Records supplied:
_ _ _ _ _ _ _

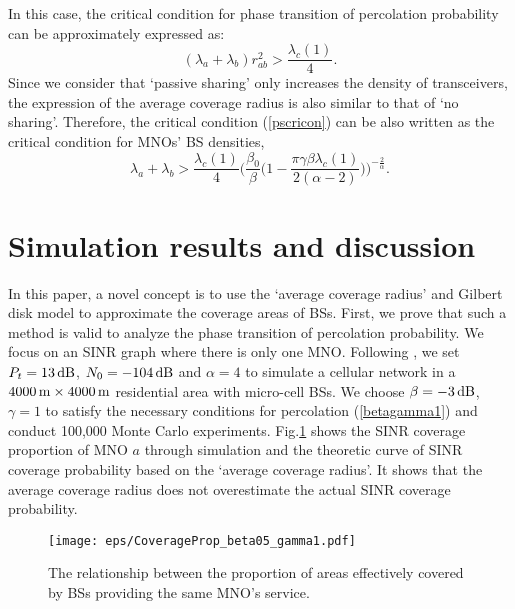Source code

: \documentclass[final]{IEEEtran}
\begin{document}
In this case, the critical condition for phase transition of percolation probability can be approximately expressed as:
\begin{equation}\label{pscricon}
    (\lambda_a+\lambda_b)r_{ab}^2>\frac{\lambda_c(1)}{4}.
\end{equation}
\indent Since we consider that `passive sharing' only increases the density of transceivers, the expression of the average coverage radius is also similar to that of `no sharing'. Therefore, the critical condition (\ref{pscricon}) can be also written as the critical condition for MNOs' BS densities, \ie
\begin{equation}
    \lambda_a+\lambda_b>\frac{\lambda_c(1)}{4}\bigg(\frac{\beta_0}{\beta}\bigg(1-\frac{\pi \gamma \beta\lambda_c(1)}{2(\alpha-2)}\bigg)\bigg)^{-\frac{2}{\alpha}}.
\end{equation}

\section{Simulation results and discussion}\label{sec:simulation}

\indent In this paper, a novel concept is to use the `average coverage radius' and Gilbert disk model to approximate the coverage areas of BSs. First, we prove that such a method is valid to analyze the phase transition of percolation probability. We focus on an SINR graph where there is only one MNO. Following \cite{kouzayha2022coexisting,isabona2023accurate,kumari2019short}, we set $P_t=13 {\rm\,dB}$, $N_0=-104\,{\rm dB}$ and $\alpha=4$ to simulate a cellular network in a $4000\,{\rm m}\times 4000\,{\rm m}$ residential area with micro-cell BSs. We choose $\beta=-3\,{\rm dB}$, $\gamma=1$ to satisfy the necessary conditions for percolation (\ref{betagamma1}) and conduct 100,000 Monte Carlo experiments.  
Fig.\ref{fig:Covpro} shows the SINR coverage proportion of MNO $a$ through simulation and the theoretic curve of SINR coverage probability based on the `average coverage radius'. It shows that the average coverage radius does not overestimate the actual SINR coverage probability.

\begin{figure}[ht]
    \centering
    \texttt{[image: eps/CoverageProp\_beta05\_gamma1.pdf]}
    \caption{The relationship between the proportion of areas effectively covered by BSs providing the same MNO's service.}
    \label{fig:Covpro}
\end{figure}
\end{document}
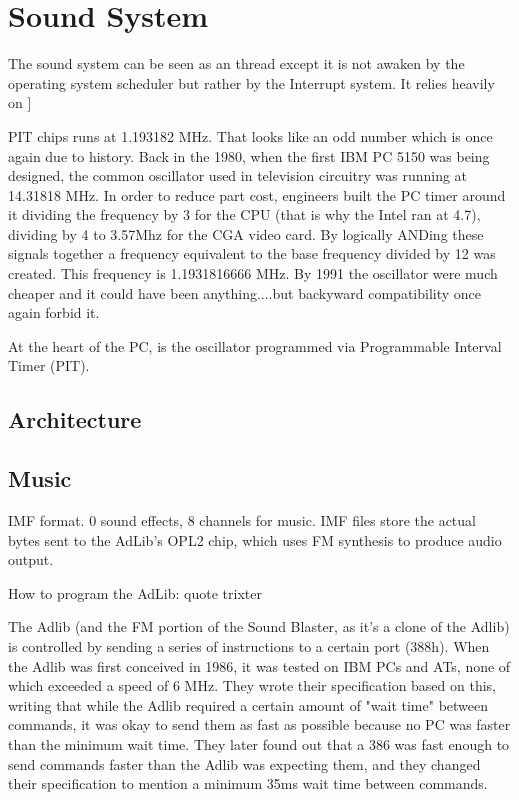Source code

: \section{Sound System}
The sound system can be seen as an thread except it is not awaken by the operating system scheduler but rather by the Interrupt system. It relies heavily on 
]\par
PIT chips runs at 1.193182 MHz. That looks like an odd number which is once again due to history. Back in the 1980, when the first IBM PC 5150 was being designed, the common oscillator used in television circuitry was running at 14.31818 MHz. In order to reduce part cost, engineers built the PC timer around it dividing the frequency by 3 for the CPU (that is why the Intel ran at 4.7), dividing by 4 to 3.57Mhz for the CGA video card. By logically ANDing these signals together a frequency equivalent to the base frequency divided by 12 was created. This frequency is 1.1931816666 MHz. By 1991 the oscillator were much cheaper and it could have been anything....but backyward compatibility once again forbid it.\\
\par
At the heart of the PC, is the oscillator programmed via Programmable Interval Timer (PIT).\\



\subsection{Architecture}




\subsection{Music}
IMF format. 0 sound effects, 8 channels for music. IMF files store the actual bytes sent to the AdLib's OPL2 chip, which uses FM synthesis to produce audio output.

How to program the AdLib: quote trixter

The Adlib (and the FM portion of the Sound Blaster, as it's a clone of the Adlib) is controlled by sending a series of instructions to a certain port (388h). When the Adlib was first conceived in 1986, it was tested on IBM PCs and ATs, none of which exceeded a speed of 6 MHz. They wrote their specification based on this, writing that while the Adlib required a certain amount of "wait time" between commands, it was okay to send them as fast as possible because no PC was faster than the minimum wait time. They later found out that a 386 was fast enough to send commands faster than the Adlib was expecting them, and they changed their specification to mention a minimum 35ms wait time between commands.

_ _ _ _ _ _ _

What this task involves: Could you work out how many lines in the records include "Covpro"? Answer with the number only.

Exercise solution: 2